Yahav is one of roughly 65 children in Brooksbank Elementary's Do-Gooders club. The club started five years ago when a combination of students in grades six and seven from the elementary schools in the Sutherland Secondary Family of Schools started doing good deeds. For an entire school year, the students worked collaboratively across schools to support their school communities in many ways. As a result of their efforts, the students were honoured with tickets to We Day in downtown Vancouver. We Day is an inspirational event hosted by Free The Children that celebrates the charitable work of children. Free The Children is an international charity that offers help to children in Canada, the U.S.A. and the U.K. to raise funds and undertake initiatives to support children in developing nations.


We Day provided additional inspiration for the students. The Brooksbank Elementary Do-Gooders club has continued to thrive every year since, with students undertaking many initiatives to support Free The Children.


"We decided to support Free The Children because it's about children helping other children," said Nikayla Allen, a grade seven student at Brooksbank Elementary.

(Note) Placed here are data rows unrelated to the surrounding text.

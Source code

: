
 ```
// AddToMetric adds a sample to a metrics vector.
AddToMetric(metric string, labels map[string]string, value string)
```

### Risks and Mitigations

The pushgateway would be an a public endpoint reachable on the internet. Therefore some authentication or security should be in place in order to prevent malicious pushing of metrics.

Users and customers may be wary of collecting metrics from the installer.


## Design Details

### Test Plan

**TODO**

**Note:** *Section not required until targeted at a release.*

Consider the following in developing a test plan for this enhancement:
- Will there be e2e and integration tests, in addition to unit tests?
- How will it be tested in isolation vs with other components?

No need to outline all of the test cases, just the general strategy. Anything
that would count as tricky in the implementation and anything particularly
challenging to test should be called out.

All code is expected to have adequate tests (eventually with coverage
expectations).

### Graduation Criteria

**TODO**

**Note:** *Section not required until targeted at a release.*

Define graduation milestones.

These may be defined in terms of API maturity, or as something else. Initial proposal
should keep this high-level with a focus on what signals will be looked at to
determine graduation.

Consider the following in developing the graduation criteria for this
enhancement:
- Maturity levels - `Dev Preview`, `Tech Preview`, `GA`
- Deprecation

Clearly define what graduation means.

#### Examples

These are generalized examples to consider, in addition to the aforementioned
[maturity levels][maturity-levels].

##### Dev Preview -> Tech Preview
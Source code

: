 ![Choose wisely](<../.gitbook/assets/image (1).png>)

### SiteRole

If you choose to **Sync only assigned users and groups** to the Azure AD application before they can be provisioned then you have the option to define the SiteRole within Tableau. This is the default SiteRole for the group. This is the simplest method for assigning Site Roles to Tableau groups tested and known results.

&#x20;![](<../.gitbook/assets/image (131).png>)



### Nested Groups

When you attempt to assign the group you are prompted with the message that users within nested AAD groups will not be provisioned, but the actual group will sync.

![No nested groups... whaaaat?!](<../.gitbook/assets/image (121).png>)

The Do-Gooders have undertaken all sorts of fun and interactive activities and events focusing on doing positive things for the school to build a culture of belonging and pride. Their efforts have garnered great support, with students and staff embracing the spirit of social responsibility. The Do-Gooders' club has grown from roughly five students to a group of 65 caring and passionate students.


"Once you had an idea, you just put it out there and there was no wrong idea and no one saying no," said Yahav. "It was student-led and this really worked because it wasn't boring. It was exciting and crazy and fun."


The Do-Gooders once dressed-up like superheroes and did a recycling campaign where they gave awards to those whom they saw recycling at school. Another time they melted down crayons to create multi-coloured crayons to signify the importance and value of diversity. There were sports themed events, music themed events, arts themed events – the students did anything they wanted as long as it would help others and help build a positive school community.


"The students really have changed from 'me' to 'we'. They are looking outward and it has really impacted the school," said Vicky Milner, teacher sponsor of the Do-Gooders club at Brooksbank Elementary School.


Over the past four years as the Do-Gooders have evolved, they have continued to include fundraising for Free The Children in their initiatives. All of their efforts are now being recognized with a Young Idealist Award from Free The Children valued at $4000. The students are excited to be able to donate this money to a school in Kenya.


Above and beyond the benefits of helping others, members of the Do-Gooders club say it has also impacted them personally in many ways. They have learned how to help others, make friends, speak publically, be supportive, be leaders, try new things, over come fears and dream big, explained Angelina Tonino-Macdonald, a grade seven student. Overall, they have learned that living to help others benefits everyone, including oneself.


"We have really just grown together as a team and we hope we've left a positive legacy in our school," said Yahav.